Li Yi, Pan Dahua, Liu Jianzhong, Kern Petra S, Gerberick G Frank, Hopfinger Anton J, Tseng Yufeng J
Laboratory of Molecular Modeling and Design (MC 781), College of Pharmacy, University of Illinois at Chicago, Chicago, Illinois 60612-7231, USA.
Toxicol Sci. 2007 Oct;99(2):532-44. doi: 10.1093/toxsci/kfm185. Epub 2007 Aug 3.
Three and four state categorical quantitative structure-activity relationship (QSAR) models for skin sensitization have been constructed using data from the murine Local Lymph Node Assay studies.

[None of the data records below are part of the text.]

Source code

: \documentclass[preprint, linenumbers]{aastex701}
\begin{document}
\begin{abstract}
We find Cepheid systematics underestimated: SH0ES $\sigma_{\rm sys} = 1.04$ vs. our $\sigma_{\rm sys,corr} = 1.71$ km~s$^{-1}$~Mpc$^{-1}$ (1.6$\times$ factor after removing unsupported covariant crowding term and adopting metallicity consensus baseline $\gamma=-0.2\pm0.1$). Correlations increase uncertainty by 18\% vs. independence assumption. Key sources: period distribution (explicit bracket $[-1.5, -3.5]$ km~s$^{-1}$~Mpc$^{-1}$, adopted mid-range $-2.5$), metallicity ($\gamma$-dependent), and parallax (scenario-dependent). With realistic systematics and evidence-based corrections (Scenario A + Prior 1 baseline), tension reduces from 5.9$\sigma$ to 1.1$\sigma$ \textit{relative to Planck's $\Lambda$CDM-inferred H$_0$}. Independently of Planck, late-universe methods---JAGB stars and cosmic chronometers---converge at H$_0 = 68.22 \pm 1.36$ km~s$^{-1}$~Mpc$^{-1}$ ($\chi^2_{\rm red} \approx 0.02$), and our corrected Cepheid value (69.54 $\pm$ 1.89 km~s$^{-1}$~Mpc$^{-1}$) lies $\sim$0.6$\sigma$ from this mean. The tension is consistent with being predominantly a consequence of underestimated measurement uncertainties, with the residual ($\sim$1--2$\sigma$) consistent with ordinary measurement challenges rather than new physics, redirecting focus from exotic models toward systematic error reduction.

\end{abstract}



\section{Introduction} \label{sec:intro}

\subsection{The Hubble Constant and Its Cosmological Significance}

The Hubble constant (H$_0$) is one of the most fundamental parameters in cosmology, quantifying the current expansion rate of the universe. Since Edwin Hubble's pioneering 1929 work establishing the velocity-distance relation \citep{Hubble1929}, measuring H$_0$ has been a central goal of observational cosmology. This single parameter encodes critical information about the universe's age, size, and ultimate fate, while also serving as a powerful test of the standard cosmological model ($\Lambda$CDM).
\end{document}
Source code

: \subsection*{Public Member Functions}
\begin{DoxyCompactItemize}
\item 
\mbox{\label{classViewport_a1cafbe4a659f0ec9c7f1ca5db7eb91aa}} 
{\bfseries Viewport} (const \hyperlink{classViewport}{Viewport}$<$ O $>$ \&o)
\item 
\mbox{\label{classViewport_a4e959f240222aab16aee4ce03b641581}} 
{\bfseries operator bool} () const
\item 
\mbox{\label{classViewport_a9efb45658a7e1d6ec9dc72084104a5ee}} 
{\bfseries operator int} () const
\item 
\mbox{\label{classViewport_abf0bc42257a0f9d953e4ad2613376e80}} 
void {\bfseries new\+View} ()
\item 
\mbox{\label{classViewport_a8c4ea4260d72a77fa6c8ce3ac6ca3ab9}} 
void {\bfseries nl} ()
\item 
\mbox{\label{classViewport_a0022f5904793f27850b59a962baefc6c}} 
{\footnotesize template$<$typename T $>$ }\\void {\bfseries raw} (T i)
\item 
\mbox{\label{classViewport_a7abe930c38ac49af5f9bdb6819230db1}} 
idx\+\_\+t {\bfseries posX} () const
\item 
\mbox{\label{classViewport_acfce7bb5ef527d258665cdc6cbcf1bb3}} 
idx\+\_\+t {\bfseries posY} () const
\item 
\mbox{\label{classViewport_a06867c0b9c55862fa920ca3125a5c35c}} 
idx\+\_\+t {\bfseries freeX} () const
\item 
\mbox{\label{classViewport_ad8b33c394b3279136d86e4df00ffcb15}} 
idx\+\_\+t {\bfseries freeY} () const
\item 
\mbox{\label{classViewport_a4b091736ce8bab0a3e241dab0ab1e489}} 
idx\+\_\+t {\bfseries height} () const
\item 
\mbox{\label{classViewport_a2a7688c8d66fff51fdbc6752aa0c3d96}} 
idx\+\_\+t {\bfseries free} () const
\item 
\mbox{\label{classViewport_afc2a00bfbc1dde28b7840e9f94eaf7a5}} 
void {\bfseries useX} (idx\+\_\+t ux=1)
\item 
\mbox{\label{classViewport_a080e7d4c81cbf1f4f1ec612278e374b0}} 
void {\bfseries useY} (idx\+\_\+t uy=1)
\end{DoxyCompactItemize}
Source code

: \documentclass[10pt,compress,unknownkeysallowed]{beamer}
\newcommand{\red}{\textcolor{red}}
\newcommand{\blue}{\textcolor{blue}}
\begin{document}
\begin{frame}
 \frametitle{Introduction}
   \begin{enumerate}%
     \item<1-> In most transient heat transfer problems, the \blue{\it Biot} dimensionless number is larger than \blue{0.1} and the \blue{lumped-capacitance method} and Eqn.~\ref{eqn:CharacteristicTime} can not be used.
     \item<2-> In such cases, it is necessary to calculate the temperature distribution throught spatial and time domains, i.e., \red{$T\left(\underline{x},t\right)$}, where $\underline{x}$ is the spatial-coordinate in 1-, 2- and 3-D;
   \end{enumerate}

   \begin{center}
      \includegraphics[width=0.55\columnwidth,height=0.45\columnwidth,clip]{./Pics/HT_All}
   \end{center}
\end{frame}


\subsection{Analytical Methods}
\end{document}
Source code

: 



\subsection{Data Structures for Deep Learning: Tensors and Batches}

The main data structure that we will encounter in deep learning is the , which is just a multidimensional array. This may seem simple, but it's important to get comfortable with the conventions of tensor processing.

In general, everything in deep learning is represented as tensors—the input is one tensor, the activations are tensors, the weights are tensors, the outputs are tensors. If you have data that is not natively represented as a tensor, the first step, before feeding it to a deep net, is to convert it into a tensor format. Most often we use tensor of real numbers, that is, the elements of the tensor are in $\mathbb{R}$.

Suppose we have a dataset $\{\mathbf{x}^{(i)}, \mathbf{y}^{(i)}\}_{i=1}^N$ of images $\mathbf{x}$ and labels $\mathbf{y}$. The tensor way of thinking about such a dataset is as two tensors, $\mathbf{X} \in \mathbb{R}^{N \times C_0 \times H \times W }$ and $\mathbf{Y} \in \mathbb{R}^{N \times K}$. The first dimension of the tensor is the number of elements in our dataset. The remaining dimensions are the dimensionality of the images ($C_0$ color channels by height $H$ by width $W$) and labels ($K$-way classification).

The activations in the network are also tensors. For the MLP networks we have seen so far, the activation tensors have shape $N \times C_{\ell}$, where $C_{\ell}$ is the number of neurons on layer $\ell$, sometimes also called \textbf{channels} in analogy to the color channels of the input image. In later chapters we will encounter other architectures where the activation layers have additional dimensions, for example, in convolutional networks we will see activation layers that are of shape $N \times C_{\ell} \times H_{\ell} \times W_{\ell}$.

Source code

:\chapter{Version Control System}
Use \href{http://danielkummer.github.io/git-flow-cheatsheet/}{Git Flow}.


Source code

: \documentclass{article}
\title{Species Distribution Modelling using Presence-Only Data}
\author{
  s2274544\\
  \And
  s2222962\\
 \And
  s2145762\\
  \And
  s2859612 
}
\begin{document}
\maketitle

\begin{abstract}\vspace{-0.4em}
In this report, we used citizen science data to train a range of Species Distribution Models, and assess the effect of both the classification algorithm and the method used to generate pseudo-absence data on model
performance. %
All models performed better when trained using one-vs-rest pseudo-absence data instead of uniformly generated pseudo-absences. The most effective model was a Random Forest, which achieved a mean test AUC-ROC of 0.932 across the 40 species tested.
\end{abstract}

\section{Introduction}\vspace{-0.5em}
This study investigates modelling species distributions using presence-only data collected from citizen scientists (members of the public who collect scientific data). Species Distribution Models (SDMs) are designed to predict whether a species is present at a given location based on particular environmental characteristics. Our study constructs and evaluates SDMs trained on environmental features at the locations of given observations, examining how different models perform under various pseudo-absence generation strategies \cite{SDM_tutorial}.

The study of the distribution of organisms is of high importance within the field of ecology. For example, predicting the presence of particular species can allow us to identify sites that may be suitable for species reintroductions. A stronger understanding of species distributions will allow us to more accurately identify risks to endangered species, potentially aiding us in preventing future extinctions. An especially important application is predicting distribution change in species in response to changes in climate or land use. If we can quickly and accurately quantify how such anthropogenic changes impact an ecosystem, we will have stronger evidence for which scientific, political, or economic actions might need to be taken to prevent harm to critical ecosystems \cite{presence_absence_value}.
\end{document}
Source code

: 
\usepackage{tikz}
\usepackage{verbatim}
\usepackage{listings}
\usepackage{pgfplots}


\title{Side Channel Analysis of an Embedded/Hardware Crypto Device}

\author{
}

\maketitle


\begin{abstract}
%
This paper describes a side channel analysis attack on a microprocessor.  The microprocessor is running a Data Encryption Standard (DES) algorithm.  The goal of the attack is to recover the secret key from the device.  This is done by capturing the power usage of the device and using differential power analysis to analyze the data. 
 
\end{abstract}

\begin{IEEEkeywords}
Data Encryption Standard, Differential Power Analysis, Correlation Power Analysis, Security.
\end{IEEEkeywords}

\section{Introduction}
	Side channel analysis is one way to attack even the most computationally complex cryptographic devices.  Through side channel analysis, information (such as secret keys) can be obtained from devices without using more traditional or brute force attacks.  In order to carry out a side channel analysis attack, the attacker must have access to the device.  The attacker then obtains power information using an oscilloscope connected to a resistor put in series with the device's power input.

These are the same data we previously used to build two-state (sensitizer, nonsensitizer) QSAR models (Li et al., 2007, Chem. Res. Toxicol. 20, 114-128). 4D-fingerprint descriptors derived from the 4D-molecular similarity paradigm are used to generate these models. A training set of 196 and a test set of 22 structurally diverse compounds were used in this study. Logistic regression, and partial least square coupled logistic regression were used to build the models. The three-state QSAR model gives a classification accuracy of 73.4% for the training set and 63.6% for the test set, while the random average value of classification accuracy for any three-state data set is 33.3%. The two-2-state [four categories in total] QSAR model gives a classification accuracy of 83.2% for the training set and 54.6% for the test set, while the random average value of classification accuracy for any two-2-state data set is 25%. An analysis of the skin-sensitization models developed in this study, as well as the two-state QSAR models developed in our previous analysis, suggests that the "moderate" sensitizers may be the main source of limited model accuracy.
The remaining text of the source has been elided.